Ruhsat Güvencesinin Sağlanması: Maden hakları ve ruhsat güvencesinin arttırılması, yatırımcının ruhsat aldıktan sonra yapılan yasal değişikliklerden olumsuz etkilenmemesinin sağlanması, kazanılmış hakların korunarak ruhsat sahiplerinin ruhsatın alındığı tarihte geçerli olan yasal yükümlülüklerden sorumlu tutulması, hukukun genel ilkesi olan sonradan yürürlüğe giren mevzuattaki lehe olan hükümlerden faydalanması gerekmektedir. Günümüzde gerek ürün taahhüdüne girmiş gerekse madene dayalı tesis kurmuş, yatırım yapmış ruhsat sahiplerinin ruhsat güvencesi yoktur. Bu durumda olan madenciler de fırsat bulduklarında sektörden uzaklaşmaktadırlar. Ruhsat güvencesi olmadığı için sektör yatırım yapmak isteyen sermaye sahibi için cazip olmaktan uzaktır. Ruhsat Bedeli ve Devlet Hakkının Makul Seviyelere Çekilmesi: Maden Kanunu'na göre ruhsat sahiplerinden ruhsat bedeli adı altında yüksek bedeller talep edilmektedir. 2019 yılında 7164 sayılı Kanunla bu bedellerin hesaplanması karmaşık hale getirilmiş ve aşırı yükseltilmiştir. Diğer taraftan da Devlet hakkı ödemeleri ruhsat bedeli ile ilişkilendirilerek ruhsat sahibinin ödeyeceği Devlet hakkı kat kat artırılmıştır.
7164 Sayılı Kanunun Geriye Dönük Uygulanmaması: 7164 sayılı Kanununda bir hüküm olmamasına karşın MAPEG tarafından Kanun geriye yürütülmek suretiyle 2018 yılında ödenmesi gereken en düşük Devlet hakkı tutarının, 2018 yılı ruhsat taban bedeli yerine işletme ruhsat bedeli kadar ödenmesi istenmiştir. Bu durum ruhsat sahiplerinden haksız bir bedel alınmasına neden olmaktadır. Ruhsat sahipleri yasal olmadığı için bu duyuruya uymamıştır. MAPEG fark talep edildiğinde ruhsat sahipleri yargıya gidecektir. Sorunun yargı sürecinden önce çözülmesinde yarar vardır.

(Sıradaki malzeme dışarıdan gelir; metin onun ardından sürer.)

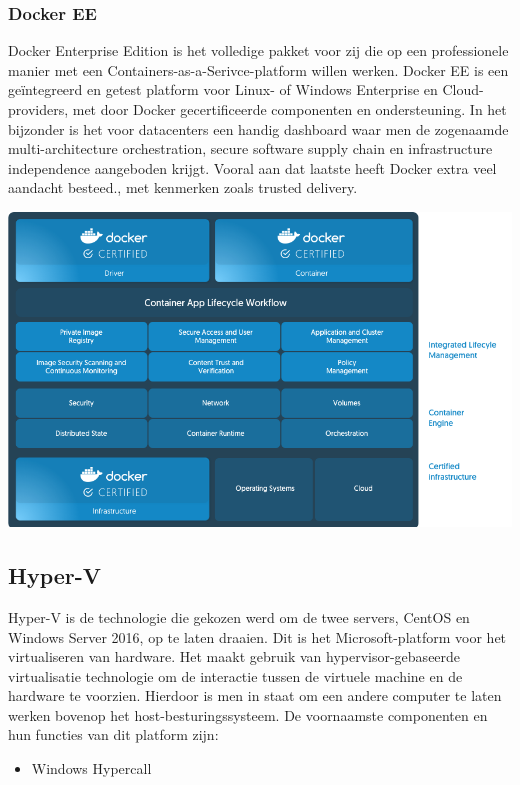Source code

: \subsubsection{Docker EE}
Docker Enterprise Edition is het volledige pakket voor zij die op een professionele manier met een Containers-as-a-Serivce-platform willen werken. Docker EE is een geïntegreerd en getest platform voor Linux- of Windows Enterprise en Cloud-providers, met door Docker gecertificeerde componenten en ondersteuning. In het bijzonder is het voor datacenters een handig dashboard waar men de zogenaamde multi-architecture orchestration, secure software supply chain en infrastructure independence aangeboden krijgt. Vooral aan dat laatste heeft Docker extra veel aandacht besteed., met kenmerken zoals trusted delivery.

\begin{center}
	\includegraphics[scale=0.2]{img/dockerce.png}
\end{center}

\subsection{Hyper-V}
Hyper-V is de technologie die gekozen werd om de twee servers, CentOS en Windows Server 2016, op te laten draaien. Dit is het Microsoft-platform voor het virtualiseren van hardware. Het maakt gebruik van hypervisor-gebaseerde virtualisatie technologie om de interactie tussen de virtuele machine en de hardware te voorzien. Hierdoor is men in staat om een andere computer te laten werken bovenop het host-besturingssysteem. De voornaamste componenten en hun functies van dit platform zijn:

\begin{itemize}[noitemsep]
	\item Windows Hypercall
\end{itemize}

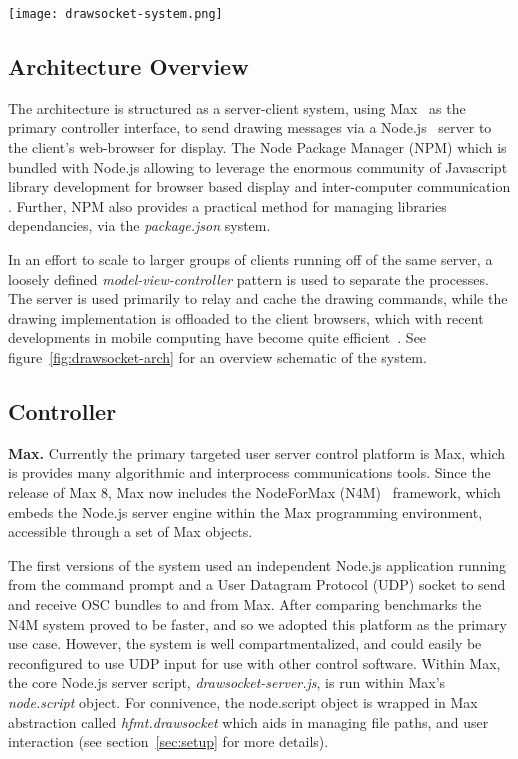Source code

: \begin{figure*}[]
\centering
\texttt{[image: drawsocket-system.png]}
\caption{\drawsocket Sever/Client Architecture. 
\label{fig:drawsocket-arch}}
\end{figure*}

\subsection{Architecture Overview}
The \drawsocket architecture is structured as a server-client system, using Max~\cite{puckette:max} as the primary controller interface, to send drawing messages via a Node.js~\cite{tilkov2010node} server to the client's web-browser for display. 
The Node Package Manager (NPM) which is bundled with Node.js allowing \drawsocket to leverage the enormous community of Javascript library development for browser based display and inter-computer communication \cite{trockman2018adding}. 
Further, NPM also provides a practical method for managing libraries dependancies, via the \textit{package.json} system.

In an effort to scale to larger groups of clients running off of the same server, a loosely defined \textit{model-view-controller} \cite{krasner1988description} pattern is used to separate the processes. 
The server is used primarily to relay and cache the drawing commands, while the drawing implementation is offloaded to the client browsers, which with recent developments in mobile computing have become quite efficient~\cite{halpern2016mobile}.
See figure~\ref{fig:drawsocket-arch} for an overview schematic of the system. 

\subsection{Controller}
\noindent
\textbf{Max.}
Currently the primary targeted user server control platform is Max, which is provides many algorithmic and interprocess communications tools. 
Since the release of Max 8, Max now includes the NodeForMax (N4M)~\cite{nodeformax} framework, which embeds the Node.js server engine within the Max programming environment, accessible through a set of Max objects.

The first versions of the \drawsocket system used an independent Node.js application running from the command prompt and a User Datagram Protocol (UDP) socket \cite{postel1980user} to send and receive OSC bundles to and from Max.
After comparing benchmarks the N4M system proved to be faster, and so we adopted this platform as the primary use case.
However, the \drawsocket system is well compartmentalized, and could easily be reconfigured to use UDP input for use with other control software.
Within Max, the core Node.js server script, \textit{drawsocket-server.js}, is run within Max's \textit{node.script} object. For connivence, the node.script object is wrapped in Max abstraction called \textit{hfmt.drawsocket} which aids in managing file paths, and user interaction (see section~\ref{sec:setup} for more details).

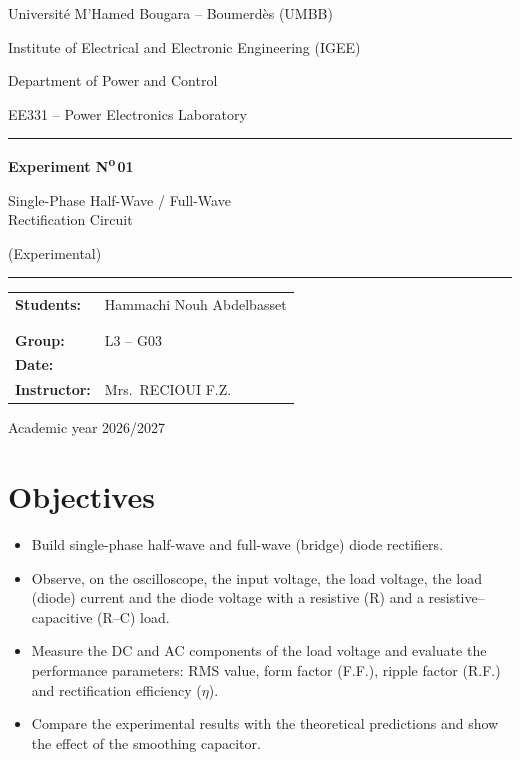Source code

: \documentclass[11pt,a4paper]{article}
\newcommand{\studentA}{Hammachi Nouh Abdelbasset}
\newcommand{\studentB}{\dotfill}
\newcommand{\studentC}{\dotfill}
\newcommand{\group}{L3 -- G03}
\newcommand{\labdate}{\dotfill}
\begin{document}
\begin{titlepage}
\centering
{\large Université M'Hamed Bougara -- Boumerdès (UMBB)\par}
{\large Institute of Electrical and Electronic Engineering (IGEE)\par}
{Department of Power and Control\par}
\vspace{2.2cm}
{\Large EE331 -- Power Electronics Laboratory\par}
\vspace{0.8cm}
\rule{\linewidth}{1pt}\par\vspace{0.3cm}
{\Huge\bfseries Experiment N\textsuperscript{o}\,01\par}
\vspace{0.3cm}
{\LARGE Single-Phase Half-Wave / Full-Wave\\[2pt] Rectification Circuit\par}
\vspace{0.2cm}
{\large (Experimental)\par}
\rule{\linewidth}{1pt}\par
\vspace{2cm}
\begin{tabular}{>{\bfseries}l p{8cm}}
Students: & \studentA \\
          & \studentB \\
          & \studentC \\[4pt]
Group:    & \group \\[4pt]
Date:     & \labdate \\[4pt]
Instructor: & Mrs.\ RECIOUI F.Z.
\end{tabular}
\vfill
{\large Academic year 2026/2027\par}
\end{titlepage}

\tableofcontents
\newpage
\section{Objectives}
\begin{itemize}[nosep]
\item Build single-phase half-wave and full-wave (bridge) diode rectifiers.
\item Observe, on the oscilloscope, the input voltage, the load voltage, the load
      (diode) current and the diode voltage with a resistive (R) and a
      resistive--capacitive (R--C) load.
\item Measure the DC and AC components of the load voltage and evaluate the
      performance parameters: RMS value, form factor (F.F.), ripple factor (R.F.)
      and rectification efficiency ($\eta$).
\item Compare the experimental results with the theoretical predictions and
      show the effect of the smoothing capacitor.
\end{itemize}
\end{document}
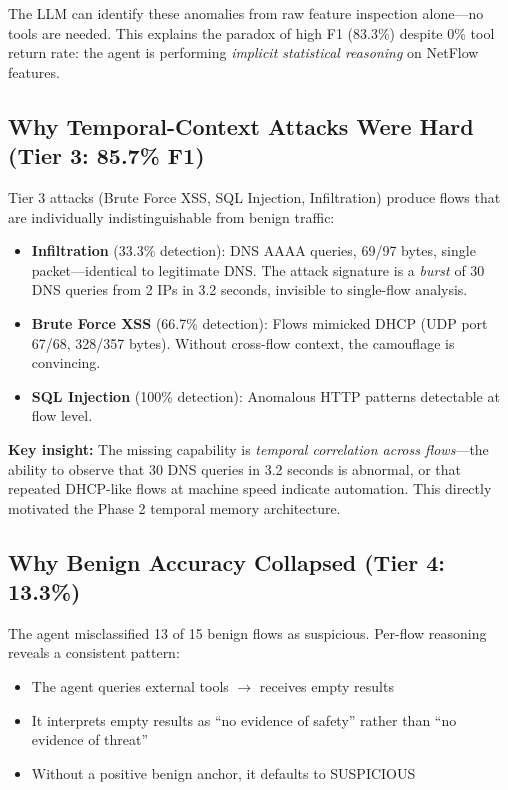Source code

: \documentclass[12pt, a4paper, oneside]{report}
\begin{document}
The LLM can identify these anomalies from raw feature inspection alone---no tools
are needed. This explains the paradox of high F1 (83.3\%) despite 0\% tool
return rate: the agent is performing \emph{implicit statistical reasoning} on
NetFlow features.

\subsection{Why Temporal-Context Attacks Were Hard (Tier 3: 85.7\% F1)}

Tier 3 attacks (Brute Force XSS, SQL Injection, Infiltration) produce flows that
are individually indistinguishable from benign traffic:
\begin{itemize}
  \item \textbf{Infiltration} (33.3\% detection): DNS AAAA queries, 69/97 bytes,
        single packet---identical to legitimate DNS. The attack signature is a
        \emph{burst} of 30 DNS queries from 2 IPs in 3.2 seconds, invisible
        to single-flow analysis.
  \item \textbf{Brute Force XSS} (66.7\% detection): Flows mimicked DHCP
        (UDP port 67/68, 328/357 bytes). Without cross-flow context, the
        camouflage is convincing.
  \item \textbf{SQL Injection} (100\% detection): Anomalous HTTP patterns
        detectable at flow level.
\end{itemize}

\textbf{Key insight:} The missing capability is \emph{temporal correlation across
flows}---the ability to observe that 30 DNS queries in 3.2 seconds is abnormal,
or that repeated DHCP-like flows at machine speed indicate automation. This
directly motivated the Phase 2 temporal memory architecture.

\subsection{Why Benign Accuracy Collapsed (Tier 4: 13.3\%)}

The agent misclassified 13 of 15 benign flows as suspicious. Per-flow reasoning
reveals a consistent pattern:
\begin{itemize}
  \item The agent queries external tools $\rightarrow$ receives empty results
  \item It interprets empty results as ``no evidence of safety'' rather than
        ``no evidence of threat''
  \item Without a positive benign anchor, it defaults to SUSPICIOUS
\end{itemize}
\end{document}
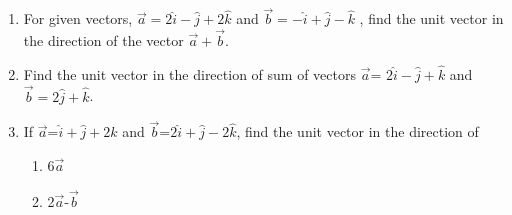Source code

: \begin{enumerate}[label=\thesubsection.\arabic*, ref=\thesubsection.\theenumi]
\item For given vectors,  $\vec{a}=2\hat{i}-\hat{j}+2\hat{k}$ and $\vec{b}=-\hat{i}+\hat{j}-\hat{k}$ ,  find the unit vector in the
direction of the vector $\vec{a}+\vec{b}$.
        \label{prob:12/10/2/9}
\\
    \solution 
		
\item Find the unit vector in the direction of sum of vectors $\vec{a}$= $2\hat{i}-\hat{j}+\hat{k}$  and  $\vec{b}=2\hat{j}+\hat{k}$.
\item If $\vec{a}$=$\hat{i}+\hat{j}+2\hat{k}$  and  $\vec{b}$=$2\hat{i}+\hat{j}-2\hat{k}$,  find the unit vector in the direction of
	\begin{enumerate}
		\item 6$\vec{a}$   
		\item 2$\vec{a}$-$\vec{b}$
	\end{enumerate}


\end{enumerate}
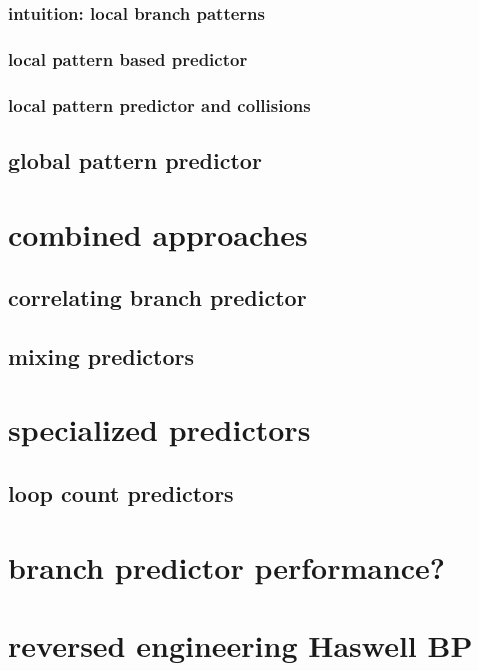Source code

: \subsubsection{intuition: local branch patterns}

\subsubsection{local pattern based predictor}


\subsubsection{local pattern predictor and collisions}


\subsection{global pattern predictor}
 

\section{combined approaches}

\subsection{correlating branch predictor}

\subsection{mixing predictors}


\section{specialized predictors}
\subsection{loop count predictors}


\section{branch predictor performance?}


\section{reversed engineering Haswell BP}



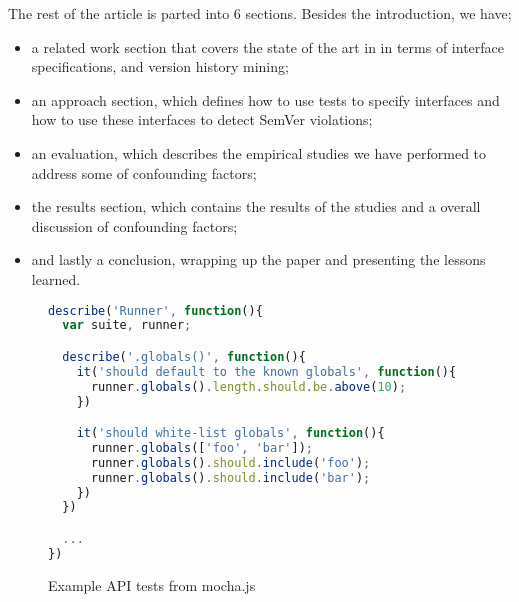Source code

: The rest of the article is parted into 6 sections. Besides the introduction, we
have; 
\begin{itemize}

    \item a related work section that covers the state of the art in in terms
    of interface specifications, and version history mining; 

    \item an approach section, which defines how to use tests to specify
    interfaces and how to use these interfaces to detect SemVer violations;

    \item an evaluation, which describes the empirical studies we have
    performed to address some of confounding factors;

    \item the results section, which contains the results of the studies and a
    overall discussion of confounding factors;

    \item and lastly a conclusion, wrapping up the paper and presenting the
    lessons learned.

\end{itemize}

%

\begin{figure*}
\begin{lstlisting}[language=javascript]
describe('Runner', function(){
  var suite, runner;

  describe('.globals()', function(){
    it('should default to the known globals', function(){
      runner.globals().length.should.be.above(10);
    })

    it('should white-list globals', function(){
      runner.globals(['foo', 'bar']);
      runner.globals().should.include('foo');
      runner.globals().should.include('bar');
    })
  })

  ...
})
\end{lstlisting}

\caption{Example API tests from mocha.js}
\end{figure*}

Emsal Bedel Sorunu: Maden Kanununa göre Devlet hakkı ocak başı satış bedeli, fatura bedeli, emsal bedel, ruhsat bedeli, MAPEG'in yayınladığı bedelden en yüksek hangisi ise o değer üzerinden alınmaktadır. Haksızlığa uğradığını düşünen ruhsat sahibi yargıya gitmektedir. Bu soruna çözüm bulunmalıdır.